Task instructions: Retype every entry in its entirety, without alteration.

Available records:
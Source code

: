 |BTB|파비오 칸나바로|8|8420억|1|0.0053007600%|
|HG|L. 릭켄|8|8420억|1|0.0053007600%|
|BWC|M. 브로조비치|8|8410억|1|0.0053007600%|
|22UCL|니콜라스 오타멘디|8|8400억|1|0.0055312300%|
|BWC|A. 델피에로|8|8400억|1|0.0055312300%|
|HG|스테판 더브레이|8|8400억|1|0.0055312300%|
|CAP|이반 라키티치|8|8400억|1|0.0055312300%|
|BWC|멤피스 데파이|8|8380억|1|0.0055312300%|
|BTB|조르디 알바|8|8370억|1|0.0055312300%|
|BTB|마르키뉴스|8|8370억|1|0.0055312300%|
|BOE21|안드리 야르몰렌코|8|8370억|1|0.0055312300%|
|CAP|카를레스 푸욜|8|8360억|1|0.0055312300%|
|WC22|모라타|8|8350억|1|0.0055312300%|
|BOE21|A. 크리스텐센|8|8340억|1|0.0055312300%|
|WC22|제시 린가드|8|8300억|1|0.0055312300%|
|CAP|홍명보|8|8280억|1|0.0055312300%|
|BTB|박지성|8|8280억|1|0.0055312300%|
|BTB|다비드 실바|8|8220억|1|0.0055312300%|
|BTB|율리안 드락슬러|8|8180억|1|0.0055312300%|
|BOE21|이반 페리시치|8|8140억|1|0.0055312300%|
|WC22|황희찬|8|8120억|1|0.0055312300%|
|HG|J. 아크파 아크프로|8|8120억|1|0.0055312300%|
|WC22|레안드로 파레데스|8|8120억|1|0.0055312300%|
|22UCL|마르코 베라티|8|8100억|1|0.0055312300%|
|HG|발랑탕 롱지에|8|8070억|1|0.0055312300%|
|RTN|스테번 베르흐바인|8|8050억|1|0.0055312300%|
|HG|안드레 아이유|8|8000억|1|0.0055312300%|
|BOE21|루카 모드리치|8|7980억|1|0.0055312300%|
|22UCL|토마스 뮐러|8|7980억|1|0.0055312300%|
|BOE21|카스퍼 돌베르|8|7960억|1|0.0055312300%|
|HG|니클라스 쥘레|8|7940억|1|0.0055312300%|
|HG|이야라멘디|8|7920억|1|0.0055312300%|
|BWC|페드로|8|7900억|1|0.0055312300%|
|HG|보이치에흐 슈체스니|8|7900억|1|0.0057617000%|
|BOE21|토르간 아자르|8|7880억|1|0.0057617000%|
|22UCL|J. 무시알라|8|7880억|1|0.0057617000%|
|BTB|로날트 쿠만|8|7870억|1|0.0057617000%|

Task output:
Source code

: |BTB|파비오 칸나바로|8|8420억|1|0.0053007600%|
|HG|L. 릭켄|8|8420억|1|0.0053007600%|
|BWC|M. 브로조비치|8|8410억|1|0.0053007600%|
|22UCL|니콜라스 오타멘디|8|8400억|1|0.0055312300%|
|BWC|A. 델피에로|8|8400억|1|0.0055312300%|
|HG|스테판 더브레이|8|8400억|1|0.0055312300%|
|CAP|이반 라키티치|8|8400억|1|0.0055312300%|
|BWC|멤피스 데파이|8|8380억|1|0.0055312300%|
|BTB|조르디 알바|8|8370억|1|0.0055312300%|
|BTB|마르키뉴스|8|8370억|1|0.0055312300%|
|BOE21|안드리 야르몰렌코|8|8370억|1|0.0055312300%|
|CAP|카를레스 푸욜|8|8360억|1|0.0055312300%|
|WC22|모라타|8|8350억|1|0.0055312300%|
|BOE21|A. 크리스텐센|8|8340억|1|0.0055312300%|
|WC22|제시 린가드|8|8300억|1|0.0055312300%|
|CAP|홍명보|8|8280억|1|0.0055312300%|
|BTB|박지성|8|8280억|1|0.0055312300%|
|BTB|다비드 실바|8|8220억|1|0.0055312300%|
|BTB|율리안 드락슬러|8|8180억|1|0.0055312300%|
|BOE21|이반 페리시치|8|8140억|1|0.0055312300%|
|WC22|황희찬|8|8120억|1|0.0055312300%|
|HG|J. 아크파 아크프로|8|8120억|1|0.0055312300%|
|WC22|레안드로 파레데스|8|8120억|1|0.0055312300%|
|22UCL|마르코 베라티|8|8100억|1|0.0055312300%|
|HG|발랑탕 롱지에|8|8070억|1|0.0055312300%|
|RTN|스테번 베르흐바인|8|8050억|1|0.0055312300%|
|HG|안드레 아이유|8|8000억|1|0.0055312300%|
|BOE21|루카 모드리치|8|7980억|1|0.0055312300%|
|22UCL|토마스 뮐러|8|7980억|1|0.0055312300%|
|BOE21|카스퍼 돌베르|8|7960억|1|0.0055312300%|
|HG|니클라스 쥘레|8|7940억|1|0.0055312300%|
|HG|이야라멘디|8|7920억|1|0.0055312300%|
|BWC|페드로|8|7900억|1|0.0055312300%|
|HG|보이치에흐 슈체스니|8|7900억|1|0.0057617000%|
|BOE21|토르간 아자르|8|7880억|1|0.0057617000%|
|22UCL|J. 무시알라|8|7880억|1|0.0057617000%|
|BTB|로날트 쿠만|8|7870억|1|0.0057617000%|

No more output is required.